Jessica has a T-shirt that says
“Position your refrigerator away from a heat source”
which reminds me of other T-shirts
bearing useful wisdom
such as “Truth is political (probably)”
and “A third wife is for life, not just for Christmas” – and when

a quiet and relaxing Saturday
is ruined by a blocked toilet and the plumber
in the house all day
that thing of Schopenhauer’s –
“Life sucks.
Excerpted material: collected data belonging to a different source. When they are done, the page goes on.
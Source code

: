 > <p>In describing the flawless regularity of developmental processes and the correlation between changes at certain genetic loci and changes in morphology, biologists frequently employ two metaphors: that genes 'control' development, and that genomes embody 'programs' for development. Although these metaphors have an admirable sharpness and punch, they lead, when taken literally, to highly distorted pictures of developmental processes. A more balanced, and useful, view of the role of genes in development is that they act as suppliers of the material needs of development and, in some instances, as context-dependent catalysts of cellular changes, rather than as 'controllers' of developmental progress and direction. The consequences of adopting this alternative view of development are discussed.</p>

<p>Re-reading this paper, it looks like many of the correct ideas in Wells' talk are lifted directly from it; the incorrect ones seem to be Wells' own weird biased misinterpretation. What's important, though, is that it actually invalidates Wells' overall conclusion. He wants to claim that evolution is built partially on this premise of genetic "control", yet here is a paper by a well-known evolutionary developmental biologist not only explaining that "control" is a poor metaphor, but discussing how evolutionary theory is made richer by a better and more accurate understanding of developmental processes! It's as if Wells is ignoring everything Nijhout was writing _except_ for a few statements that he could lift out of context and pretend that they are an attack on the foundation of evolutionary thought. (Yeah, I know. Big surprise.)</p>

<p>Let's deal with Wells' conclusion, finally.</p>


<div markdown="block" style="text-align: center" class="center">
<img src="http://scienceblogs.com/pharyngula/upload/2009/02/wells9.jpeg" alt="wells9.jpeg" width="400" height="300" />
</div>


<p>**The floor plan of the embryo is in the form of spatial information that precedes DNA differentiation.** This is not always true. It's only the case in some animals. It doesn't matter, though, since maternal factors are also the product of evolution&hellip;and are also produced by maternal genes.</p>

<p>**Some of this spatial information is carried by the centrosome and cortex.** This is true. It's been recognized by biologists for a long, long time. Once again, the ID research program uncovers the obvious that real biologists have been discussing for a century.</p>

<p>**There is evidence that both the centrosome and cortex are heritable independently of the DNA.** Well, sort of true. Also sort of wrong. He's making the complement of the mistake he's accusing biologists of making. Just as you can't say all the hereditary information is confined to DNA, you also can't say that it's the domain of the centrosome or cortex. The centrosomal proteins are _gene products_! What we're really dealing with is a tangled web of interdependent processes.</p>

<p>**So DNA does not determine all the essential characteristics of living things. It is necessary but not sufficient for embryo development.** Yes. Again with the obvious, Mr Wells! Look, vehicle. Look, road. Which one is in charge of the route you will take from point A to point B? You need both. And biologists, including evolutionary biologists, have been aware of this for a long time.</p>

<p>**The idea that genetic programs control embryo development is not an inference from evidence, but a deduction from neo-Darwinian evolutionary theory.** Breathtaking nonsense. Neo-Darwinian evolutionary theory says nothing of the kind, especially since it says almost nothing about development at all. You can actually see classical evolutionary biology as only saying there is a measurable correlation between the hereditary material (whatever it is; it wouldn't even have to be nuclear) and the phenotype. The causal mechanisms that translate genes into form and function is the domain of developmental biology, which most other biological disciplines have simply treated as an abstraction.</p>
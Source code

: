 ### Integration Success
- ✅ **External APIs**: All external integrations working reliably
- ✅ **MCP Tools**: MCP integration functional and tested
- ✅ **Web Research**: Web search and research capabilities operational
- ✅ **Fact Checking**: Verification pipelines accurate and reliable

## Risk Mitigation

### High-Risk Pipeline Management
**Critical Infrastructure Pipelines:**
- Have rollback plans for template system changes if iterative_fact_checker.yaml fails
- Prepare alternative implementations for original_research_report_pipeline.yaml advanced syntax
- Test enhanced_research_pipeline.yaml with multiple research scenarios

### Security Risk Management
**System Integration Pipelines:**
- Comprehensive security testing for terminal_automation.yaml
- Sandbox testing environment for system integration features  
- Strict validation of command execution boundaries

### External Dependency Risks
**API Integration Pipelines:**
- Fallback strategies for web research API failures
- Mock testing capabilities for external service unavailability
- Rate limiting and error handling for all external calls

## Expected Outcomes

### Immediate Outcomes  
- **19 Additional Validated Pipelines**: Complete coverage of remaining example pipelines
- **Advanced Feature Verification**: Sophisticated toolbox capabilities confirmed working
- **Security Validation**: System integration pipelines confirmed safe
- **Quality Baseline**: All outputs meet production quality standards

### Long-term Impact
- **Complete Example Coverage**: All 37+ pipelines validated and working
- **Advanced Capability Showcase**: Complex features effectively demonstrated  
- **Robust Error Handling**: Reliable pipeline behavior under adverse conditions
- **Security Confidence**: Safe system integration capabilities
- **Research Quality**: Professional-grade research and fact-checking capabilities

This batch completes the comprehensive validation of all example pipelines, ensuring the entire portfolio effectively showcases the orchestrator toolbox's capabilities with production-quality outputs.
Put on a record.” –
always comes to what I call my mind, so imagine if you can

a peanut in a biscuit tin, the peanut’s
my brain and the tin’s my head and
scrawled on my brow in inedible ink is
“This way up”, which reminds me of that quip
of Humphrey Lyttelton’s: “On the box it always
says ‘open other end’ but it never is”, and while we’re on the subject

of truth, which is beauty
according to Keats, and unknowable
according to Hoyle, and available on the internet
in different versions and different languages,
and which it says on Wikipedia
can have a variety of meanings (such as the state of being the case,

being in accord with a particular fact
or reality, being in accord with the body of
real things, events, actuality, and fidelity to
an original or to a standard) for some
reason I think of Psychic TV’s “Live In Gottingen”:
it had a track on it called “Thee Truth” but it used to make my

girlfriend laugh so I only played it occasionally,
like after funerals or episodes of
“The Good Life” on cable, 
and explanations don’t always explain, honesty
isn’t always helpful, and “Truth” will be the title
of my next book if ever I write a next book, and I am reminded of

those moments of clarity
that strike when least expected
and certainly not often,
and you understand everything for a moment,
but the moment only lasts a moment
and then it’s gone, and so are you and I.